**About this exercise**
Print out the data exactly, keeping every image out of it.

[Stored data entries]
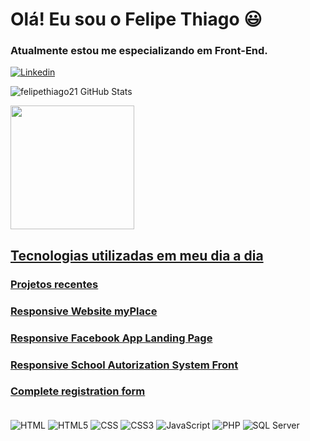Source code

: # Olá! Eu sou o Felipe Thiago 😃
### Atualmente estou me especializando em Front-End.

[![Linkedin](https://img.shields.io/badge/LinkedIn-0077B5?style=for-the-badge&logo=linkedin&logoColor=white)](https://www.linkedin.com/in/felipe-thiago-c-c-oliveira-2b62981a0/)

![felipethiago21 GitHub Stats](https://github-readme-stats.vercel.app/api?username=felipethiago21&show_icons=true&theme=dracula)

<a href="https://github.com/felipethiago21">
  <img height="198em" src="https://github-readme-stats.vercel.app/api/top-langs/?username=felipethiago21&layout=compact&langs_count=7&theme=dracula"/>


## Tecnologias utilizadas em meu dia a dia
### Projetos recentes
### <a href="https://felipethiago21.github.io/myPlaceSite/">Responsive Website myPlace</a>
### <a href="https://felipethiago21.github.io/FacebookAppLandingPage/">Responsive Facebook App Landing Page</a>
### <a href="https://felipethiago21.github.io/crudAutorizacoes/">Responsive School Autorization System Front</a>
### <a href="https://felipethiago21.github.io/formularioCadastroFull/">Complete registration form</a> 

<div style="display: inline_block"><br/>
  <img align="center" alt="HTML" src="https://img.shields.io/badge/HTML-239120?style=for-the-badge&logo=html5&logoColor=white"/>
  <img align="center" alt="HTML5" src="https://img.shields.io/badge/HTML5-E34F26?style=for-the-badge&logo=html5&logoColor=white"/>
  <img align="center" alt="CSS" src="https://img.shields.io/badge/CSS-239120?&style=for-the-badge&logo=css3&logoColor=white"/>
  <img align="center" alt="CSS3" src="https://img.shields.io/badge/CSS3-1572B6?style=for-the-badge&logo=css3&logoColor=white"/>
  <img align="center" alt="JavaScript" src="https://img.shields.io/badge/JavaScript-F7DF1E?style=for-the-badge&logo=javascript&logoColor=black"/>
  <img align="center" alt="PHP" src="https://img.shields.io/badge/PHP-777BB4?style=for-the-badge&logo=php&logoColor=white"/>
  <img align="center" alt="SQL Server" src="https://img.shields.io/badge/Microsoft_SQL_Server-CC2927?style=for-the-badge&logo=microsoft-sql-server&logoColor=white"/>
  
</div>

**Solved exercise**
Source code

: # Olá! Eu sou o Felipe Thiago 😃
### Atualmente estou me especializando em Front-End.

[![Linkedin](https://img.shields.io/badge/LinkedIn-0077B5?style=for-the-badge&logo=linkedin&logoColor=white)](https://www.linkedin.com/in/felipe-thiago-c-c-oliveira-2b62981a0/)

![felipethiago21 GitHub Stats](https://github-readme-stats.vercel.app/api?username=felipethiago21&show_icons=true&theme=dracula)

<a href="https://github.com/felipethiago21">
  <img height="198em" src="https://github-readme-stats.vercel.app/api/top-langs/?username=felipethiago21&layout=compact&langs_count=7&theme=dracula"/>


## Tecnologias utilizadas em meu dia a dia
### Projetos recentes
### <a href="https://felipethiago21.github.io/myPlaceSite/">Responsive Website myPlace</a>
### <a href="https://felipethiago21.github.io/FacebookAppLandingPage/">Responsive Facebook App Landing Page</a>
### <a href="https://felipethiago21.github.io/crudAutorizacoes/">Responsive School Autorization System Front</a>
### <a href="https://felipethiago21.github.io/formularioCadastroFull/">Complete registration form</a> 

<div style="display: inline_block"><br/>
  <img align="center" alt="HTML" src="https://img.shields.io/badge/HTML-239120?style=for-the-badge&logo=html5&logoColor=white"/>
  <img align="center" alt="HTML5" src="https://img.shields.io/badge/HTML5-E34F26?style=for-the-badge&logo=html5&logoColor=white"/>
  <img align="center" alt="CSS" src="https://img.shields.io/badge/CSS-239120?&style=for-the-badge&logo=css3&logoColor=white"/>
  <img align="center" alt="CSS3" src="https://img.shields.io/badge/CSS3-1572B6?style=for-the-badge&logo=css3&logoColor=white"/>
  <img align="center" alt="JavaScript" src="https://img.shields.io/badge/JavaScript-F7DF1E?style=for-the-badge&logo=javascript&logoColor=black"/>
  <img align="center" alt="PHP" src="https://img.shields.io/badge/PHP-777BB4?style=for-the-badge&logo=php&logoColor=white"/>
  <img align="center" alt="SQL Server" src="https://img.shields.io/badge/Microsoft_SQL_Server-CC2927?style=for-the-badge&logo=microsoft-sql-server&logoColor=white"/>
  
</div>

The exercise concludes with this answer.